While learning the Go programming language, I did something I have been wanting to do for a long time and created a short "curriculum" of projects to develop when learning a new language. The idea of this curriculum is to progressively expand one's understanding of how to do several common programming tasks in the desired language, and should be agnostic enough to work for almost any language.
I made this list public in a Github repository, and in this post I will briefly describe the reasoning behind it and introduce the initial set of projects.
Reasoning
For many developers, embracing new programming languages is an intrinsic part of the professional journey. While some may comfortably settle into a familiar stack, the evolving technological landscape often rewards those who frequently broaden their linguistic horizons.
While it is possible to become reasonably proficient by fumbling your way around, especially if you already know a very similar language, the results are better when you apply deliberate effort to the learning journey. A mixture of understanding the concepts and getting your hands dirty creating something with the language works the best. This curriculum covers only the second part, you should first have taken a short course or read the basic tutorials of the language to get the concepts and theory.
My initial list has 10 projects, starting from the simplest behavior possible (logging some text to the console) and ending with an application to fully manage a resource. Along the way, it exercises programming constructs, interaction with the filesystem and exposing a service through HTTP requests.
By following this sequence and implementing each project, one can acquire a robust intuition for tackling the vast majority of tasks encountered in any language. This gives the confidence to then use the new language effectively for any project requirement.
A Note On Perspective
This list is heavily shaped by my own experience, as someone who has mostly developed for the cloud and desktop, and with a backend focus. It might not cover several things that are important for frontend, mobile and AI/ML development.
The Projects
I created a public Github repository with the list of projects, and I intend to enrich their descriptions and refine the list as insights emerge from using it.
Here is the initial list, with a short description of what each project contributes:
1. Hello World
Classic first program in any language, just print out the message "Hello World" to the console. This makes you understand how to set up, build and run a project in this language.
2. Current day and time greeting
Print to the console a short greeting informing the current day and time.
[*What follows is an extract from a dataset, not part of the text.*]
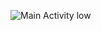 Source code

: ![Main Activity low](https://github.com/UserInside/TestWeatherApp/assets/99077365/2575b120-7e0d-487a-abbf-942d99c2e867)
This allows you to learn how to use the standard library of the language, move away from hardcoded values to start using variables, and string formatting.
3. Guess the number game (CLI)
Simple game in which the application chooses a number between 1 and 100 and the user has to guess it in 7 or less attempts. This introduces handling user input, conditionals and loops.
4. Note taking (CLI, local filesystem)
Start a CLI that reads user input until a certain pattern is entered (such as /exit or similar), then saves all the text entered to a file named with the current date and time to a standard folder - optionally, offer a "view" mode in which the notes already saved are displayed. Focus here is learning how to interact with the filesystem and an initial mode of persistence.
5. To-do app (CLI, database/sqlite)
Application that allows users to create tasks and mark them as done from the terminal. Learn how to interact with databases in the language, a good first option usually being sqlite.
6. Hello World (GUI)
Same as the first project, but now displaying "Hello World" in a graphical interface. This project makes you learn the very basics of creating an UI in the language. Depending on the language, this (and the next two projects) might not be relevant, or be redundant - in a language usually applied in a stack that is graphical by nature, the CLI version of these projects will already teach how to create graphical interfaces.
7. Guess the number game (GUI)
Same as the third project, but now with a graphical interface. Most important learnings here being how to receiver user input in a GUI and how your custom logic interacts with the UI rendering loop (often requires basic multithreading understanding). Depending on the language, might not be relevant or be redundant.
8. To-do app (GUI)
Same as the fifth project, but now with a more sophisticated user experience to edit tasks. The main benefit I see for this project is to give a holistic understanding of a complex end-to-end scenario, going from an user interface all the way to a database and back - after finishing this project it should feel like you can comfortably use this language to solve real-world problems in a user-friendly way.
9. Quotes app (REST)
Web application that returns famous quotes from certain people (can be hardcoded) through HTTP requests, preferably applying the read-only parts of REST. This project allows you to learn how to run a web server in this language, and use your custom logic to respond to requests. I do not see the need to also implement the client part for this project, but frontend-focused developers might see the benefit.
10. Album manager app (REST)
Web application that fully manage an "album" resource - allowing the creation, edition, listing and viewing of musical albums. The challenge with this project is implementing the full management of a resource, including its nested entities (an Album has an Artist, a list of Musics, etc.) and database persistence. It serves as a capstone - if you are able to do this, you should feel confident to say you are proficient in the language. Most entry-level jobs would have very similar (if not lesser) expectations, and if you reached this stage it should be very easy for you to go after any subsequent knowledge as the need arises.